In a case like this, I'm in favor of trying to get the milestone or whatever out of the way as soon as possible to eliminate the distraction. If Manning needed another TD pass for the record, I'd be in favor of throwing another one late in a long-decided game.

Then again, I find the concept of scoring unnecessary points in a professional game quaint and misguided. If the defense is going to roll over and quit, I as an offensive co-ordinator see no reason to stop trying to score. This isn't Alabama vs. some division 2 directional school. Every NFL team is close enough in talent that they should be able to compete for 60 minutes. If the game isn't close anymore, one could justify using the remaining time to practice certain plays or give the next opponent a few new wrinkles to prepare for. Nothing is, or should be, more important to the Head Coach than doing the thing that serves his team the best. Nothing should be less important that the feelings of the other team that competes under the same rules and constraints.

I'm saying nothing with regard to the wisdom of having the league MVP on the field throwing passes and taking potential season-ending hits in a long-decided game, however.

by Rick & Roll (not verified) :: Tue, 12/24/2013 - 1:53pm

There was a good chance this would have been Peyton's last meaningful action of the season because it would have been Osweiler starting in Oakland if New England would have lost....

by td (not verified) :: Tue, 12/24/2013 - 7:16am

It's things like nursing a grievance for six year after 'some' people accused the 2007 Pats of running up the score that has earned Pat fans their well-deserved terrible reputation

by Anonymousse (not verified) :: Tue, 12/24/2013 - 9:59am

And its posts like this that prove that the rest of the league's fans are just a bunch of sore losers.

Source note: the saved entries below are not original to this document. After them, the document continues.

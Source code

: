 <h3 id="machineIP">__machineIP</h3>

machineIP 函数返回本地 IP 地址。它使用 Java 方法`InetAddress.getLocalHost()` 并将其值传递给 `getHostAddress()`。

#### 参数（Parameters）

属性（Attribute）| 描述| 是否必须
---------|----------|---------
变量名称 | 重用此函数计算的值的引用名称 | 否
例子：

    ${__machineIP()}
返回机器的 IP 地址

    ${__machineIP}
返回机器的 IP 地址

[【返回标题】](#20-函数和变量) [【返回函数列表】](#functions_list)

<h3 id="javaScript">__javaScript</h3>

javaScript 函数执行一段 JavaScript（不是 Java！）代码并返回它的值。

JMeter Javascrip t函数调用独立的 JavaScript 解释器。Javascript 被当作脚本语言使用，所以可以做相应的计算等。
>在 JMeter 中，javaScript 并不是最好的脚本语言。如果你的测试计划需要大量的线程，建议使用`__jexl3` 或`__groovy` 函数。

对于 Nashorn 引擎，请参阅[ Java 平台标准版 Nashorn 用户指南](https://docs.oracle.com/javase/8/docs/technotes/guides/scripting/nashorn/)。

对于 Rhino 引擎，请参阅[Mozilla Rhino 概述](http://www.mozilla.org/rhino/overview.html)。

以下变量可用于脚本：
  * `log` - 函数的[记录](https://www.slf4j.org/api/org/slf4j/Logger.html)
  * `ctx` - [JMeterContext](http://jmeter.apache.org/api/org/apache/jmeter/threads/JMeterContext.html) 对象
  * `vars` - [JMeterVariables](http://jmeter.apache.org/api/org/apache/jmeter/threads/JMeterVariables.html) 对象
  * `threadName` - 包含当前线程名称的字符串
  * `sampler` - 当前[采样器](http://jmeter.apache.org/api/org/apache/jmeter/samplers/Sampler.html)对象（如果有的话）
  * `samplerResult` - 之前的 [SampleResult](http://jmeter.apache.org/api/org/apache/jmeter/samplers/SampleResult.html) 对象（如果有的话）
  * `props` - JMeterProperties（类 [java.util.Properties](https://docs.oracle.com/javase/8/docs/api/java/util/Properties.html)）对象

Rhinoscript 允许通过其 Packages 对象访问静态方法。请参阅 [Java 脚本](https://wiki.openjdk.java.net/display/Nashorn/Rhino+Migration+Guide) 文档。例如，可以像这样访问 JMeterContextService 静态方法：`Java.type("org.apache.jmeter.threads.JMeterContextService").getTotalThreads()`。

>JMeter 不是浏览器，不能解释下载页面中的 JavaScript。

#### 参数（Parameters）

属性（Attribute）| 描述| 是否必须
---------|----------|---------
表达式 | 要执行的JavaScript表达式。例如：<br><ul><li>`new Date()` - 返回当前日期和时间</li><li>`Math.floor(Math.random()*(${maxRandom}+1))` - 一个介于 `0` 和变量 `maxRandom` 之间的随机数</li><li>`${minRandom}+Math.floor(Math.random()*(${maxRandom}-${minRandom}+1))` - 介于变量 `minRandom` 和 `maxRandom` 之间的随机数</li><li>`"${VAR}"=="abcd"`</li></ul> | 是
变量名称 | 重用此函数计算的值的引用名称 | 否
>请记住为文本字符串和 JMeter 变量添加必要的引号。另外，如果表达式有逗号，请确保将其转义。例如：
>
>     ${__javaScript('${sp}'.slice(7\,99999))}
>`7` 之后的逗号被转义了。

by jebmak :: Tue, 12/24/2013 - 10:27am

And it's posts like this ...

by chemical burn :: Tue, 12/24/2013 - 10:40am

Sore losers? That would imply the Patriots won anything in 2007.

by dryheat :: Tue, 12/24/2013 - 11:34am

That's an inane comment. Even if we live in a bifurcated world where there is one champion and everybody else is a loser, why single out 2007?

by chemical burn :: Tue, 12/24/2013 - 8:52pm

Yes, it is an inane comment and mainly a joke - but I think you'll agree that the talk about "sore losers" years after the fact is just as inane. Anyhoo, I might genuinely have more indifference to the Patriots than any football fan in existence, so really truly I'm on board with inanity in regards to decade old perceived slights...

by Cythammer (not verified) :: Wed, 12/25/2013 - 1:24am

Well, he's criticizing Schatz's out-of-the-blue whining about something that happened a half decade ago. It's annoying because it was a long time ago and almost no one has even thought about it for five or so years. No one likes passive aggressive drama queens with 'woe is me, why are people so mean to my precious team' attitude. It would've been obnoxious and childish enough in 2007, much less all these years later… It doesn't really have anything to do with winning or losing…

by Purds :: Tue, 12/24/2013 - 7:35pm

It's Christmas time, Pats fans. Give it a rest. Gees.